What began as a grass roots idea following the 9/11 terrorist attacks is now a state-of-the-art real-time analysis critical response center. It’s called RACR, and it’s located in the heart of downtown Los Angeles.
“This is a system that cuts through the red tape, that gets information to the people that need it,” says Chief Beck. He calls it “the brains of the department, twenty-four/seven.”
Police in the activity center monitor live feeds of city and traffic cameras, counter-terrorism information, and real-time crime mapping, with cutting edge software.
“If we didn’t have that we would be operating blind,” says Capt. Sean Malinowski, the Commanding Officer at RACR. “Essentially we’re always activated here.”
RACR is a critical crime-fighting tool at the center of every high profile incident in the City of Los Angeles.
“We have some real-time tools that help us analyze crime as it’s happening,” says Malinowski. “And then we feed that information out to the geographic areas and to patrol divisions.”

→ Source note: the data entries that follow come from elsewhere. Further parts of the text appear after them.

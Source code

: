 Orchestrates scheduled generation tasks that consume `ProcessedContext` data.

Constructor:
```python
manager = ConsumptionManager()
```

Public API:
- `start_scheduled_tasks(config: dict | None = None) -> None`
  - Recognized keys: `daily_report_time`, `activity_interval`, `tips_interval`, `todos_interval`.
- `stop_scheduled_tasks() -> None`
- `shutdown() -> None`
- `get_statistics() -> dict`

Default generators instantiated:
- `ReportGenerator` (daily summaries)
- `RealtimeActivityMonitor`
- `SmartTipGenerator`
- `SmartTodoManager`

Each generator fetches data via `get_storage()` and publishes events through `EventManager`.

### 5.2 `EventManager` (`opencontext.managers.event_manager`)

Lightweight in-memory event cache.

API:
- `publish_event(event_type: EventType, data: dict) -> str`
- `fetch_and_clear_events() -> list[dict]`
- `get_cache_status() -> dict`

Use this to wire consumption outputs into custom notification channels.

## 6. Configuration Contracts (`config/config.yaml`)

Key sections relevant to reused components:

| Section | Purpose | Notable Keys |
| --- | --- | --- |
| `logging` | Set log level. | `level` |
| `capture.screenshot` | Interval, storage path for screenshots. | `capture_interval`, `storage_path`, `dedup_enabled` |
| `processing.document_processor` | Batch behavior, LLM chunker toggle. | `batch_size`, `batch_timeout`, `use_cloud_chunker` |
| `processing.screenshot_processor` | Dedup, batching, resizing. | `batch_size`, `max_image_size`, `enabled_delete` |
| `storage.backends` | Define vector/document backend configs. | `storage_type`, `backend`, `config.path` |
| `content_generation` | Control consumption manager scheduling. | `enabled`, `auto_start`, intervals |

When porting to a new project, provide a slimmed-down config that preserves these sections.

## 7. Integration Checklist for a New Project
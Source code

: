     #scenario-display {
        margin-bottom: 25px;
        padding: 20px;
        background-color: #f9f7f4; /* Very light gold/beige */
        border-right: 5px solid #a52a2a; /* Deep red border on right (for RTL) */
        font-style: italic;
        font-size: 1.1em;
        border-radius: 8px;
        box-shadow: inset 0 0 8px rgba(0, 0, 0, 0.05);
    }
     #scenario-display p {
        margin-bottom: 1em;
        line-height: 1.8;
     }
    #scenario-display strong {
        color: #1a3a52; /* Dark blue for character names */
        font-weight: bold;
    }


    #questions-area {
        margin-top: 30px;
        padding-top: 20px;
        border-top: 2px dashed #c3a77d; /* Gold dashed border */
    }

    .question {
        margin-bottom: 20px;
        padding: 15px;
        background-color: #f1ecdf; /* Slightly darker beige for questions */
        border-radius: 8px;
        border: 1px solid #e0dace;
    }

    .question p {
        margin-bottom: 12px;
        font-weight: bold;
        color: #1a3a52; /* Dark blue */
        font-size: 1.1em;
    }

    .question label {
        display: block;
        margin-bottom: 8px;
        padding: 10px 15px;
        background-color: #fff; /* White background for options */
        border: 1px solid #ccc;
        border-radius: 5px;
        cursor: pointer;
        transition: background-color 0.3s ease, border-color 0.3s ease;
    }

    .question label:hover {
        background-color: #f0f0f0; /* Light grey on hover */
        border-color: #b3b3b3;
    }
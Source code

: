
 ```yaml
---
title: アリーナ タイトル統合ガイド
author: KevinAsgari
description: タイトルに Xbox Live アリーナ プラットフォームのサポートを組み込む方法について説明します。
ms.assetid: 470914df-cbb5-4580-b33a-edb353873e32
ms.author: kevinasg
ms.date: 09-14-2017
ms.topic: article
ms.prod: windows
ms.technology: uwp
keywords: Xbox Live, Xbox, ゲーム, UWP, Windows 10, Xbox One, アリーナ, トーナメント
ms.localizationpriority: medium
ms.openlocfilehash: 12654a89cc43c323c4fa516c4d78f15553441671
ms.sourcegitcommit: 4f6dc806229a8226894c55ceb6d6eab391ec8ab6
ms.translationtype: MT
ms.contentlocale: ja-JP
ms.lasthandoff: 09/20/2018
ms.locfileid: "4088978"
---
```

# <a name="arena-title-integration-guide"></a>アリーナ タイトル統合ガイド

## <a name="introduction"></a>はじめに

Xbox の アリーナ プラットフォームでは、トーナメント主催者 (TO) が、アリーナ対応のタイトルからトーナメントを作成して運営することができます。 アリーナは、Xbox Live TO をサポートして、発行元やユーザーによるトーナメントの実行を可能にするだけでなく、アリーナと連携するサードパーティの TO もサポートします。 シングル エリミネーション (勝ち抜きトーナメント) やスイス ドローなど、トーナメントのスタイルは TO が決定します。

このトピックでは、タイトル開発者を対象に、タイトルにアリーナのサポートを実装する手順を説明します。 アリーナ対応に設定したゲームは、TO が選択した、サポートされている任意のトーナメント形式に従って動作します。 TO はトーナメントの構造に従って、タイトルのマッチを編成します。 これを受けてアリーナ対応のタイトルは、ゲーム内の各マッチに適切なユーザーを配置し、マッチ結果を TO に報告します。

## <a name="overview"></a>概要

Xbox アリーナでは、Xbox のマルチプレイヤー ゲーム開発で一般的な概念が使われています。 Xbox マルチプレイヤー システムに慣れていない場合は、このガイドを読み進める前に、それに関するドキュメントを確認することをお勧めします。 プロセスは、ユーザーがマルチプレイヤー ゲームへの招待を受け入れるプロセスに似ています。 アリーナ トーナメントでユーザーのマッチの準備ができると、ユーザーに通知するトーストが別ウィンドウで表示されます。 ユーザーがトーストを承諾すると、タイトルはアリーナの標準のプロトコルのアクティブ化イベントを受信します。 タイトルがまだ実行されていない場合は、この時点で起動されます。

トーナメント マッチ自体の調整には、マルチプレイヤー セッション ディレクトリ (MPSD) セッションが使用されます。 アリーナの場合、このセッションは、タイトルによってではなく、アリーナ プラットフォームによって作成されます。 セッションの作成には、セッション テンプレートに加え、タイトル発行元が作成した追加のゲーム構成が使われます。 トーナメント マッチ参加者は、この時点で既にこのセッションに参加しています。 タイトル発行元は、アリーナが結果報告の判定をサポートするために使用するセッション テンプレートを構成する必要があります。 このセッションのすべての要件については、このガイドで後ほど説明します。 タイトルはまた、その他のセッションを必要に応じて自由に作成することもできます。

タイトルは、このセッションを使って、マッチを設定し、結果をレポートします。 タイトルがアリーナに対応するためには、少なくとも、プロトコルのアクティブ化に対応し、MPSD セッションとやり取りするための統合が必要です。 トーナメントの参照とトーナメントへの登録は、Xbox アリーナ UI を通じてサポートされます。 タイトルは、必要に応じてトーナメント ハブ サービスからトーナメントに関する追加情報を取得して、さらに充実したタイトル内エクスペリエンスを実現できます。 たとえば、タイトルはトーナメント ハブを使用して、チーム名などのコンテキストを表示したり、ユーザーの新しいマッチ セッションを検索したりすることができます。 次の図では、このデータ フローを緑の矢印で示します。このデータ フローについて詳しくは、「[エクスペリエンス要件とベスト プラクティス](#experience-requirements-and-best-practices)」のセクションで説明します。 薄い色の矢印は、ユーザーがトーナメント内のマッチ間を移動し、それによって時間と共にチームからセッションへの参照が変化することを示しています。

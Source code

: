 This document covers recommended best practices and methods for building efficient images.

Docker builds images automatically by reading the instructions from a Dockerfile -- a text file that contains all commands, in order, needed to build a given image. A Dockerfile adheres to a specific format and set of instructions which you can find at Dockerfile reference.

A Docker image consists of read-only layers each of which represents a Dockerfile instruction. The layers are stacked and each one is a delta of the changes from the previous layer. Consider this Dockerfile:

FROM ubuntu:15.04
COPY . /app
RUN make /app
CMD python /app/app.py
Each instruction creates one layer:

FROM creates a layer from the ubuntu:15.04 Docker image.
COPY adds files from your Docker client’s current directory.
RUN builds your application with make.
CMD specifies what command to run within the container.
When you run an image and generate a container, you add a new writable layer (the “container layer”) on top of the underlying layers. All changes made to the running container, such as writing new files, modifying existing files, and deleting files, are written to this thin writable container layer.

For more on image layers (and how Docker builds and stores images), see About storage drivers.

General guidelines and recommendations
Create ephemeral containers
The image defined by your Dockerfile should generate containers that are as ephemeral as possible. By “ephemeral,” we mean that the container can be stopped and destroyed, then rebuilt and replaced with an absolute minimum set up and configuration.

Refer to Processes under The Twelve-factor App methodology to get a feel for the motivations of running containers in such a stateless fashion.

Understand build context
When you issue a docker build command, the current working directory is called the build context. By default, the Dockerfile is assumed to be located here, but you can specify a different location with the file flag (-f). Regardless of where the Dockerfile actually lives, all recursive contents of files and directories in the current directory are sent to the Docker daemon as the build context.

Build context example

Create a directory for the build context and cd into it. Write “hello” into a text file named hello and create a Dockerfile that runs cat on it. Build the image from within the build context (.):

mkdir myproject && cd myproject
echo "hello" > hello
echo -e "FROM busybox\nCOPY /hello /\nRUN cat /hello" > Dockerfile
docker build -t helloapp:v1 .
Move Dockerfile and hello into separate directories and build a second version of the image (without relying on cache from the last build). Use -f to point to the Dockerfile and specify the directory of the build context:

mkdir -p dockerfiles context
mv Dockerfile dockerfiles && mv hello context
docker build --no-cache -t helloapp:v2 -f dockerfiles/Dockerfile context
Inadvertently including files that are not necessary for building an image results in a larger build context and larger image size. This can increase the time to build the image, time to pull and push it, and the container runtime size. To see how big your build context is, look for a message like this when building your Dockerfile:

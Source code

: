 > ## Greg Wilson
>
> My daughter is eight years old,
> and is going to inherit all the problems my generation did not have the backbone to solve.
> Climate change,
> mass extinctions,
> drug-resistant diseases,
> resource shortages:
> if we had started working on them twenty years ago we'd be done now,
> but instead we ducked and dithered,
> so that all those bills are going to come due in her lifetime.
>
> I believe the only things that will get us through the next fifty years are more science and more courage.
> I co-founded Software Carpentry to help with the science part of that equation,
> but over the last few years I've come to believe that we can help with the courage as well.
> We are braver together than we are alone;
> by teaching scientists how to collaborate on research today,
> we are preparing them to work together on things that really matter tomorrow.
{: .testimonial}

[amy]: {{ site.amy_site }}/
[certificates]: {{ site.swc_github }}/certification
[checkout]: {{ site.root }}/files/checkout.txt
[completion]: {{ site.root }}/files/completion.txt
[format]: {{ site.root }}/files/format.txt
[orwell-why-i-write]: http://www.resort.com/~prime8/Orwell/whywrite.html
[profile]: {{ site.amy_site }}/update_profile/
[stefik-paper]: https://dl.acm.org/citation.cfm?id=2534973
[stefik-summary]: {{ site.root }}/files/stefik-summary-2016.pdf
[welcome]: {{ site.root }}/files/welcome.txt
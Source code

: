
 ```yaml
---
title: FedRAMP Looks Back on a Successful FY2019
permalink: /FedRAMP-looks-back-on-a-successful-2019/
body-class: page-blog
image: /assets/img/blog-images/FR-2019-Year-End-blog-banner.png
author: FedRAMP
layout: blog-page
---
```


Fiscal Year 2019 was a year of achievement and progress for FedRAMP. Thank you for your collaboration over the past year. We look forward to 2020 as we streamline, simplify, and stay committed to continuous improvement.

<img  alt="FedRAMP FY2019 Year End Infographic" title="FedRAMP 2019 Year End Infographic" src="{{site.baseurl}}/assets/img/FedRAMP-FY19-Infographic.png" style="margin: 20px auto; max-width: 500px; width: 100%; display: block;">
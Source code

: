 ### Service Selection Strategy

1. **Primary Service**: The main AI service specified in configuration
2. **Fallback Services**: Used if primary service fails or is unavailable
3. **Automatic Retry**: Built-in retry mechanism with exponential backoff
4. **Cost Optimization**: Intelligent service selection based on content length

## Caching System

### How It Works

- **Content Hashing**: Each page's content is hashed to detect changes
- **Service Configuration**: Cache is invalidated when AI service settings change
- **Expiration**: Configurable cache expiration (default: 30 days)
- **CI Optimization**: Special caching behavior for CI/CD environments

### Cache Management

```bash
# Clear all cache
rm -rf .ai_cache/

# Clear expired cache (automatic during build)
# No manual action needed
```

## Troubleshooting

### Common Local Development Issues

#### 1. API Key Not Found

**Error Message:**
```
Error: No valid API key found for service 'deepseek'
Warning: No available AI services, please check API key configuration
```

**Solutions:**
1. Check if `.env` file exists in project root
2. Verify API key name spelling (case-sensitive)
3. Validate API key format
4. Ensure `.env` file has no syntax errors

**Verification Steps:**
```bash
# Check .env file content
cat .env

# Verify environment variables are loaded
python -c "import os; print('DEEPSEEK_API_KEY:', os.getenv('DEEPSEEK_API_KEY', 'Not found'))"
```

RACR is relied upon during events like dignitary visits from the Royals and President Obama, as well as the recent Occupy LA showdown and arrests.
“We had eyes on that, both through video cameras that the city owns, and also through video streams that were provided by the actual Occupy LA protesters,” says Malinowski.
Most recently, RACR was invaluable in putting an end to the Hollywood arsons.
Malinowski says RACR plotted each arson fire incident as it happened, creating a three-square-mile geographic hot spot that resulted in the quick arrest of accused fire starter Harry Burkhart.
“At the time he was taken into custody, this area was flooded with sheriffs and with LAPD officers,” says Malinowski. “Based on the fact that we kind of could see his movements in real time.”
RACR was born in a functioning bomb shelter, four stories below the Los Angeles Civic Center.
LAPD Commander Blake Chow remembers a time when tracking crime at RACR was done by hand. “There was very little technology,” says Chow, and RACR had no budget.
Police operated with dry erase boards, personal computers, and simple monitors.
“When we built RACR, there was no template to look at,” says Chow. “There was no police department we could go look at and ask them, ‘how did you build it?’”
Today LAPD’s RACR is the standard operating model for law enforcement agencies worldwide. It’s used as a guidebook on how to protect communities and fight crime.